Williams went out of his way to highlight the achievements of his fellow honorary recipients, instead of talking about his own success. He shared the stage with Thomas Frieden, former director of the Centers for Disease Control and Prevention who led the American response to the Ebola crisis; French Nobel Prize-winning chemist Jean-Marie Lehn; former Congresswoman Gabrielle Giffords, who has become a gun control advocate after being shot in 2011; and her husband, astronaut-turned-activist Mark Kelly. They all have one thing in common, Williams noted–service.
“In this day and age, it’s easy to lose sight of the fact that it’s those who serve humanity that make the world really go round,” Williams said. The musician, who has about 10 million followers on both Twitter and Instagram to go with his 10 Grammys, advised the graduates that social media is not the stuff of real influence.
“This group of activists and scientists and public servants cannot be bothered with their numbers of Instagram followers or views on YouTube,” he said. “But they’re the real influencers who make us better and more intelligent. Their work is for others, not just themselves. They’re motivated not by attention, but by idea of creating change for the better.” Williams paused. “I personally find that incredible inspiring,” he said. “I hope you guys do as well.” Williams went on to offer his own version of how to succeed both professionally and personally, by taking action–and striking the right balance of self-promotion.

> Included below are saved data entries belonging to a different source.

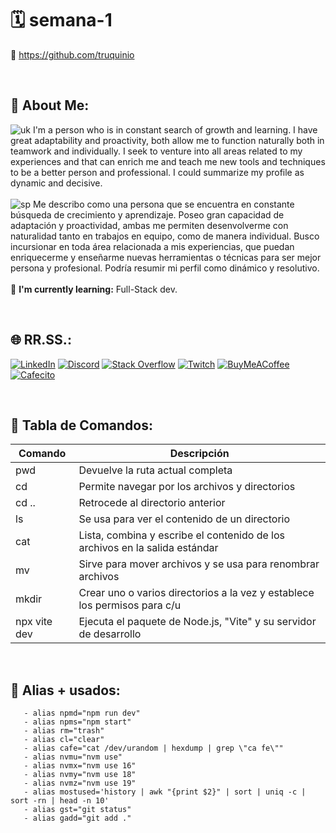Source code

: # 🗓 semana-1 
🔗 https://github.com/truquinio

<br>

## 💫 About Me:
![uk](https://i.ibb.co/G5dxCXJ/uk1.png) I'm a person who is in constant search of growth and learning. I have great adaptability and proactivity, both allow me to function naturally both in teamwork and individually. I seek to venture into all areas related to my experiences and that can enrich me and teach me new tools and techniques to be a better person and professional. I could summarize my profile as dynamic and decisive.
<br>
<br>
![sp](https://i.ibb.co/c2BGLWB/sp1.png) Me describo como una persona que se encuentra en constante búsqueda de crecimiento y aprendizaje. Poseo gran capacidad de adaptación y proactividad, ambas me permiten desenvolverme con naturalidad tanto en trabajos en equipo, como de manera individual. Busco incursionar en toda área relacionada a mis experiencias, que puedan enriquecerme y enseñarme nuevas herramientas o técnicas para ser mejor persona y profesional. Podría resumir mi perfil como dinámico y resolutivo.
<br>
<br>
🌱 <b>I'm currently learning:</b> Full-Stack dev.

<br>

## 🌐 RR.SS.:
[![LinkedIn](https://img.shields.io/badge/LinkedIn-%230077B5.svg?logo=linkedin&logoColor=white)](https://linkedin.com/in//federico-trucco/) [![Discord](https://img.shields.io/badge/Discord-%237289DA.svg?logo=discord&logoColor=white)](https://discord.com/channels/truquinio#8306) [![Stack Overflow](https://img.shields.io/badge/-Stackoverflow-FE7A16?logo=stack-overflow&logoColor=white)](https://stackoverflow.com/users/317680) [![Twitch](https://img.shields.io/badge/Twitch-%239146FF.svg?logo=Twitch&logoColor=white)](https://twitch.tv/https://twitch.tv/truquinio) [![BuyMeACoffee](https://img.shields.io/badge/-Buy%20me%20a%20coffee-FFDD00.svg?logo=buymeacoffee&logoColor=black)](https://www.buymeacoffee.com/truquinio) [![Cafecito](https://img.shields.io/badge/-Cafecito-88a3d0.svg?logo=CoffeeScript&logoColor=white)](https://cafecito.app/truquinio) 

<br>

## 🐧 Tabla de Comandos:

| Comando     | Descripción                                                                |
|-------------|----------------------------------------------------------------------------|
|pwd          |Devuelve la ruta actual completa                                            |
|cd           |Permite navegar por los archivos y directorios                              |
|cd ..        |Retrocede al directorio anterior                                            |
|ls           |Se usa para ver el contenido de un directorio                               |
|cat          |Lista, combina y escribe el contenido de los archivos en la salida estándar |
|mv           |Sirve para mover archivos y se usa para renombrar archivos                  |
|mkdir        |Crear uno o varios directorios a la vez y establece los permisos para c/u   |
|npx vite dev |Ejecuta el paquete de Node.js, "Vite" y su servidor de desarrollo           |

<br>

## 🤖 Alias + usados:

       - alias npmd="npm run dev" 
       - alias npms="npm start"
       - alias rm="trash"
       - alias cl="clear"
       - alias cafe="cat /dev/urandom | hexdump | grep \"ca fe\""
       - alias nvmu="nvm use"
       - alias nvmx="nvm use 16"
       - alias nvmy="nvm use 18"
       - alias nvmz="nvm use 19"
       - alias mostused='history | awk "{print $2}" | sort | uniq -c | sort -rn | head -n 10'
       - alias gst="git status"
       - alias gadd="git add ."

“Engage and inspire, whether on an individual level or loudly within your communities,” he said. “Talk about your accomplishments. It’s very important. Be humble, but not too humble. Don’t be invisible. The days of being anonymous activist or participant are over. How can we inspire if we are only behind the scenes? How will an anonymous donation ever inspire another? That was the way of previous generations. No disrespect, but don’t be like them. Let your actions serve as an endorsement.”

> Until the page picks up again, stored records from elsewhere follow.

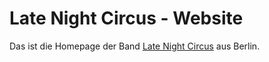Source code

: # Late Night Circus - Website

Das ist die Homepage der Band [Late Night Circus](https://latenightcircus.github.io/) aus Berlin.
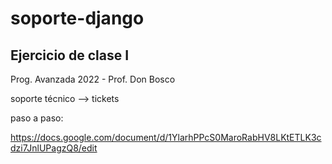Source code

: # soporte-django
## Ejercicio de clase I

Prog. Avanzada 2022 - Prof. Don Bosco 

soporte técnico --> tickets 

paso a paso:

https://docs.google.com/document/d/1YlarhPPcS0MaroRabHV8LKtETLK3cdzi7JnlUPagzQ8/edit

On that front, Williams has his hands in both nonprofit and for-profit endeavors. Like many artists, he has parlayed his music fame into a successful business empire. Williams launched his flagship apparel brands, Billionaire Boys Club and Ice Cream, in 2005, and the companies have combined for more than $25 million in annual sales in recent years. In 2012, Williams founded i am Other, which houses his clothing companies and serves as a media company and record label. His non-profit venture, From One Hand To Another, provides educational tools to schools in low income areas, and he’s involved with a number of children’s charities.
Williams‘ services as a designer and fashionista have been in high demand: He serves as the creative director for Bionic Yarn, a startup that makes clothing out of recycled materials, and holds the same position for American Express’s Platinum Card. He’s partnered with companies like Adidas, Uniqlo and Louis Vuitton to design products ranging from sneakers to sunglasses. In all, Williams’ various ventures have put his net worth at an estimated $100 million. “All of this is school for me,” he has said previously about his diverse set of collaborations. “I didn’t go to college. This is my college.”